Extracted data entries
= = =

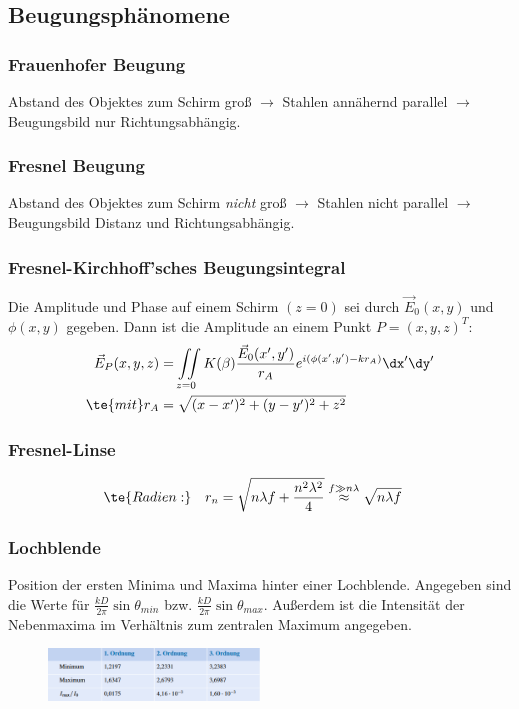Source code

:\documentclass[twocolumn, unnumberedsubsub]{summery_5.0} %
\begin{document}
\subsection{Beugungsphänomene}
\subsubsection*{Frauenhofer Beugung}
Abstand des Objektes zum Schirm  gro{\ss} \(\to\) Stahlen annähernd parallel
\(\to\) Beugungsbild nur Richtungsabhängig.

\subsubsection{Fresnel Beugung}
Abstand des Objektes zum Schirm \emph{nicht} gro{\ss} \(\to\) 
Stahlen nicht parallel \(\to\) Beugungsbild Distanz und Richtungsabhängig.

\subsubsection{Fresnel-Kirchhoff'sches Beugungsintegral}
Die Amplitude und Phase auf einem Schirm \((z=0)\) sei durch \(\vec E_0(x,y)\) 
und \(\phi(x,y)\) gegeben. Dann ist die Amplitude an einem
Punkt $P=(x,y,z)^T$:
\begin{align*}
    \vec E_P(x,y,z) &= \iint\limits_{z=0} K(\beta)\frac{\vec E_0(x',y')}{r_A} 
    e^{i(\phi(x',y') - k r_A)} \dx'\dy'\\
    \te{mit } r_A &= \sqrt{(x-x')^2 + (y-y')^2 + z^2}
\end{align*}

\subsubsection{Fresnel-Linse}\tight
\begin{align*}
        &\te{Radien:}  & r_n &= 
        \sqrt{n\lambda f + \frac{n^2\lambda^2}4} \overset{f\gg n\lambda}{\approx} \sqrt{n\lambda f}
\end{align*}

\subsubsection{Lochblende}
Position der ersten Minima und Maxima hinter einer Lochblende. 
Angegeben sind die Werte für $\frac{k D}{2\pi} \sin \theta_{min}$ bzw. 
$\frac{k D}{2\pi} \sin \theta_{max}$. 
Au{\ss}erdem ist die Intensität der Nebenmaxima im Verhältnis zum zentralen
Maximum angegeben.
\begin{figure}[H]
    \centering
    \includegraphics[width=0.5\textwidth]{2.png}
\end{figure}
\end{document}
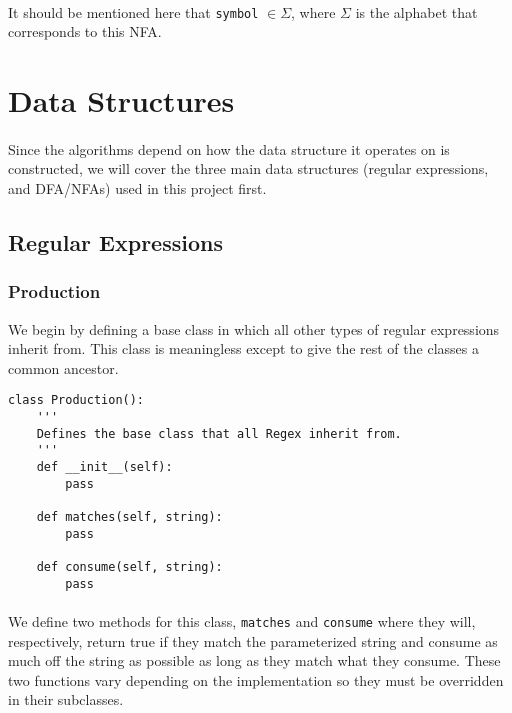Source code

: \documentclass{article}
\begin{document}
\paragraph{} It should be mentioned here that \verb|symbol| $\in \Sigma$, 
where $\Sigma$ is the alphabet that corresponds to this NFA.

\section{Data Structures}
\label{sec:algos}
\paragraph{} Since the algorithms depend on how the data structure it 
operates on is constructed, we will cover the three main data
structures (regular expressions, and DFA/NFAs) used in this project
first.

\subsection{Regular Expressions}
\label{sec:algos:regex}
\subsubsection{Production}
\label{sec:algos:regex:production}
We begin by defining a base class in which all other types of regular
expressions inherit from. This class is meaningless except to give
the rest of the classes a common ancestor.

\begin{verbatim}
class Production():
    '''
    Defines the base class that all Regex inherit from. 
    '''
    def __init__(self):
        pass

    def matches(self, string):
        pass

    def consume(self, string):
        pass
\end{verbatim}

\paragraph{} We define two methods for this class, \verb|matches| 
and \verb|consume| where they will, respectively, return true if they
match the parameterized string and consume as much off the string as
possible as long as they match what they consume. These two functions
vary depending on the implementation so they must be overridden in
their subclasses.
\end{document}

= = =

▶ [Task] Return each line of the data that contains the string "Objektes".

▶ [Task response]
Abstand des Objektes zum Schirm  gro{\ss} \(\to\) Stahlen annähernd parallel
Abstand des Objektes zum Schirm \emph{nicht} gro{\ss} \(\to\) 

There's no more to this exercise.